Скажи миру – «нет!» (Верещагин) - страница 427

…В спине у него уже торчал мой палаш, кажется, прошедший насквозь, а он все еще бежал, упал только через несколько секунд.

Я вырвал ятаган и метнул его в последнего живого – того, с подрубленной ногой, он сейчас уползал в кусты. Ятаган пригвоздил его к земле, и урса несколько раз дернулся, потом затих.

Правая нога у меня подломилась, и я упал на бок, успев выставить руку, чтобы сберечь рассеченные ребра. Левая рука ударилась сверху о раненый левый бок, как чужая, но обе раны отплатили такой болью, что опустилась черная пелена перед глазами.

Когда она поднялась – я увидел урса. Того, которому отчекрыжил палец. Он шел ко мне, зло щерясь, держа ятаган в левой руке и что-то скрежещуще приговаривая.

Я холодно наблюдал за ним, не испытывая никакого страха. Краем глаза видел, как из руки кровь течет неостановимым ручейком, пропитывая землю. Хана, что ли?

Да, страха не было. Мелькнула мысль, что Танька останется одна, но тут же подумалось – о ней позаботятся все наши, не бросят. А все остальное – не так уж важно.

Кроме одного. Вот этот – он тоже не должен уйти.

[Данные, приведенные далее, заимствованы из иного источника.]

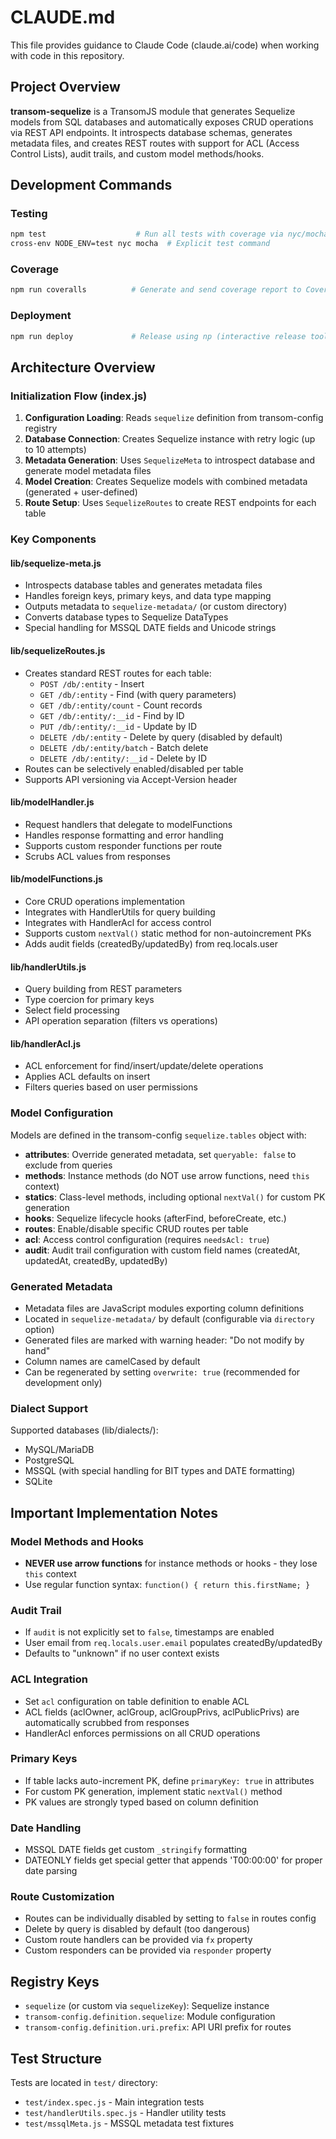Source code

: # CLAUDE.md

This file provides guidance to Claude Code (claude.ai/code) when working with code in this repository.

## Project Overview

**transom-sequelize** is a TransomJS module that generates Sequelize models from SQL databases and automatically exposes CRUD operations via REST API endpoints. It introspects database schemas, generates metadata files, and creates REST routes with support for ACL (Access Control Lists), audit trails, and custom model methods/hooks.

## Development Commands

### Testing
```bash
npm test                    # Run all tests with coverage via nyc/mocha
cross-env NODE_ENV=test nyc mocha  # Explicit test command
```

### Coverage
```bash
npm run coveralls          # Generate and send coverage report to Coveralls
```

### Deployment
```bash
npm run deploy             # Release using np (interactive release tool)
```

## Architecture Overview

### Initialization Flow (index.js)

1. **Configuration Loading**: Reads `sequelize` definition from transom-config registry
2. **Database Connection**: Creates Sequelize instance with retry logic (up to 10 attempts)
3. **Metadata Generation**: Uses `SequelizeMeta` to introspect database and generate model metadata files
4. **Model Creation**: Creates Sequelize models with combined metadata (generated + user-defined)
5. **Route Setup**: Uses `SequelizeRoutes` to create REST endpoints for each table

### Key Components

#### lib/sequelize-meta.js
- Introspects database tables and generates metadata files
- Handles foreign keys, primary keys, and data type mapping
- Outputs metadata to `sequelize-metadata/` (or custom directory)
- Converts database types to Sequelize DataTypes
- Special handling for MSSQL DATE fields and Unicode strings

#### lib/sequelizeRoutes.js
- Creates standard REST routes for each table:
  - `POST /db/:entity` - Insert
  - `GET /db/:entity` - Find (with query parameters)
  - `GET /db/:entity/count` - Count records
  - `GET /db/:entity/:__id` - Find by ID
  - `PUT /db/:entity/:__id` - Update by ID
  - `DELETE /db/:entity` - Delete by query (disabled by default)
  - `DELETE /db/:entity/batch` - Batch delete
  - `DELETE /db/:entity/:__id` - Delete by ID
- Routes can be selectively enabled/disabled per table
- Supports API versioning via Accept-Version header

#### lib/modelHandler.js
- Request handlers that delegate to modelFunctions
- Handles response formatting and error handling
- Supports custom responder functions per route
- Scrubs ACL values from responses

#### lib/modelFunctions.js
- Core CRUD operations implementation
- Integrates with HandlerUtils for query building
- Integrates with HandlerAcl for access control
- Supports custom `nextVal()` static method for non-autoincrement PKs
- Adds audit fields (createdBy/updatedBy) from req.locals.user

#### lib/handlerUtils.js
- Query building from REST parameters
- Type coercion for primary keys
- Select field processing
- API operation separation (filters vs operations)

#### lib/handlerAcl.js
- ACL enforcement for find/insert/update/delete operations
- Applies ACL defaults on insert
- Filters queries based on user permissions

### Model Configuration

Models are defined in the transom-config `sequelize.tables` object with:

- **attributes**: Override generated metadata, set `queryable: false` to exclude from queries
- **methods**: Instance methods (do NOT use arrow functions, need `this` context)
- **statics**: Class-level methods, including optional `nextVal()` for custom PK generation
- **hooks**: Sequelize lifecycle hooks (afterFind, beforeCreate, etc.)
- **routes**: Enable/disable specific CRUD routes per table
- **acl**: Access control configuration (requires `needsAcl: true`)
- **audit**: Audit trail configuration with custom field names (createdAt, updatedAt, createdBy, updatedBy)

### Generated Metadata

- Metadata files are JavaScript modules exporting column definitions
- Located in `sequelize-metadata/` by default (configurable via `directory` option)
- Generated files are marked with warning header: "Do not modify by hand"
- Column names are camelCased by default
- Can be regenerated by setting `overwrite: true` (recommended for development only)

### Dialect Support

Supported databases (lib/dialects/):
- MySQL/MariaDB
- PostgreSQL
- MSSQL (with special handling for BIT types and DATE formatting)
- SQLite

## Important Implementation Notes

### Model Methods and Hooks
- **NEVER use arrow functions** for instance methods or hooks - they lose `this` context
- Use regular function syntax: `function() { return this.firstName; }`

### Audit Trail
- If `audit` is not explicitly set to `false`, timestamps are enabled
- User email from `req.locals.user.email` populates createdBy/updatedBy
- Defaults to "unknown" if no user context exists

### ACL Integration
- Set `acl` configuration on table definition to enable ACL
- ACL fields (aclOwner, aclGroup, aclGroupPrivs, aclPublicPrivs) are automatically scrubbed from responses
- HandlerAcl enforces permissions on all CRUD operations

### Primary Keys
- If table lacks auto-increment PK, define `primaryKey: true` in attributes
- For custom PK generation, implement static `nextVal()` method
- PK values are strongly typed based on column definition

### Date Handling
- MSSQL DATE fields get custom `_stringify` formatting
- DATEONLY fields get special getter that appends 'T00:00:00' for proper date parsing

### Route Customization
- Routes can be individually disabled by setting to `false` in routes config
- Delete by query is disabled by default (too dangerous)
- Custom route handlers can be provided via `fx` property
- Custom responders can be provided via `responder` property

## Registry Keys

- `sequelize` (or custom via `sequelizeKey`): Sequelize instance
- `transom-config.definition.sequelize`: Module configuration
- `transom-config.definition.uri.prefix`: API URI prefix for routes

## Test Structure

Tests are located in `test/` directory:
- `test/index.spec.js` - Main integration tests
- `test/handlerUtils.spec.js` - Handler utility tests
- `test/mssqlMeta.js` - MSSQL metadata test fixtures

У меня есть складник (здорово сточенный – но это нож) и здоровая левая нога. Это немало. Подходи, подходи, дурачок, ближе…

Правой рукой я – за спиной – открыл извлеченный из чехла нож. С трудом открыл – одна рука…

Урса подошел и встал надо мной – кретин, улыбающийся и счастливый, гадостно счастливый при мысли, что сейчас он меня убьет. Я неловко махнул рукой и выронил нож под смех отскочившего урса; тело вывернуло болью наизнанку. Но я улыбнулся и сказал:

– Падай, дурачок. Ты убит.

Все еще улыбаясь, урса шагнул ко мне – и с диким воплем рухнул.

Когда перерезаешь подвздошную артерию – боль в первые секунды не ощущается совсем. А умирает порезанный от кровопотери через 10–15 секунд.

Он еще дергался, пытался встать и выл, забыв обо мне начисто. Мне уже было все равно.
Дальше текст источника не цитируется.